* TO DO *
Set down exactly the lines from the first line of the records through the line that contains "- Paragraph and heading styles", and leave every picture out.

╔══

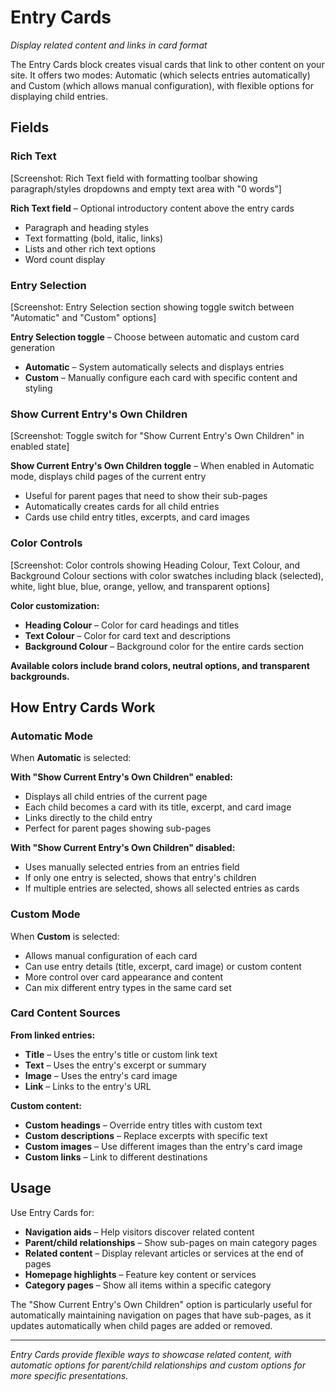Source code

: # Entry Cards

*Display related content and links in card format*

The Entry Cards block creates visual cards that link to other content on your site. It offers two modes: Automatic (which selects entries automatically) and Custom (which allows manual configuration), with flexible options for displaying child entries.

## Fields

### Rich Text

[Screenshot: Rich Text field with formatting toolbar showing paragraph/styles dropdowns and empty text area with "0 words"]

**Rich Text field** – Optional introductory content above the entry cards
- Paragraph and heading styles
- Text formatting (bold, italic, links)
- Lists and other rich text options
- Word count display

### Entry Selection

[Screenshot: Entry Selection section showing toggle switch between "Automatic" and "Custom" options]

**Entry Selection toggle** – Choose between automatic and custom card generation
- **Automatic** – System automatically selects and displays entries
- **Custom** – Manually configure each card with specific content and styling

### Show Current Entry's Own Children

[Screenshot: Toggle switch for "Show Current Entry's Own Children" in enabled state]

**Show Current Entry's Own Children toggle** – When enabled in Automatic mode, displays child pages of the current entry
- Useful for parent pages that need to show their sub-pages
- Automatically creates cards for all child entries
- Cards use child entry titles, excerpts, and card images

### Color Controls

[Screenshot: Color controls showing Heading Colour, Text Colour, and Background Colour sections with color swatches including black (selected), white, light blue, blue, orange, yellow, and transparent options]

**Color customization:**
- **Heading Colour** – Color for card headings and titles
- **Text Colour** – Color for card text and descriptions
- **Background Colour** – Background color for the entire cards section

**Available colors include brand colors, neutral options, and transparent backgrounds.**

## How Entry Cards Work

### Automatic Mode

When **Automatic** is selected:

**With "Show Current Entry's Own Children" enabled:**
- Displays all child entries of the current page
- Each child becomes a card with its title, excerpt, and card image
- Links directly to the child entry
- Perfect for parent pages showing sub-pages

**With "Show Current Entry's Own Children" disabled:**
- Uses manually selected entries from an entries field
- If only one entry is selected, shows that entry's children
- If multiple entries are selected, shows all selected entries as cards

### Custom Mode

When **Custom** is selected:
- Allows manual configuration of each card
- Can use entry details (title, excerpt, card image) or custom content
- More control over card appearance and content
- Can mix different entry types in the same card set

### Card Content Sources

**From linked entries:**
- **Title** – Uses the entry's title or custom link text
- **Text** – Uses the entry's excerpt or summary
- **Image** – Uses the entry's card image
- **Link** – Links to the entry's URL

**Custom content:**
- **Custom headings** – Override entry titles with custom text
- **Custom descriptions** – Replace excerpts with specific text
- **Custom images** – Use different images than the entry's card image
- **Custom links** – Link to different destinations

## Usage

Use Entry Cards for:
- **Navigation aids** – Help visitors discover related content
- **Parent/child relationships** – Show sub-pages on main category pages
- **Related content** – Display relevant articles or services at the end of pages
- **Homepage highlights** – Feature key content or services
- **Category pages** – Show all items within a specific category

The "Show Current Entry's Own Children" option is particularly useful for automatically maintaining navigation on pages that have sub-pages, as it updates automatically when child pages are added or removed.

---

*Entry Cards provide flexible ways to showcase related content, with automatic options for parent/child relationships and custom options for more specific presentations.*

╚══

* RESULT FOR THIS EXERCISE *
Source code

: # Entry Cards

*Display related content and links in card format*

The Entry Cards block creates visual cards that link to other content on your site. It offers two modes: Automatic (which selects entries automatically) and Custom (which allows manual configuration), with flexible options for displaying child entries.

## Fields

### Rich Text

[Screenshot: Rich Text field with formatting toolbar showing paragraph/styles dropdowns and empty text area with "0 words"]

**Rich Text field** – Optional introductory content above the entry cards
- Paragraph and heading styles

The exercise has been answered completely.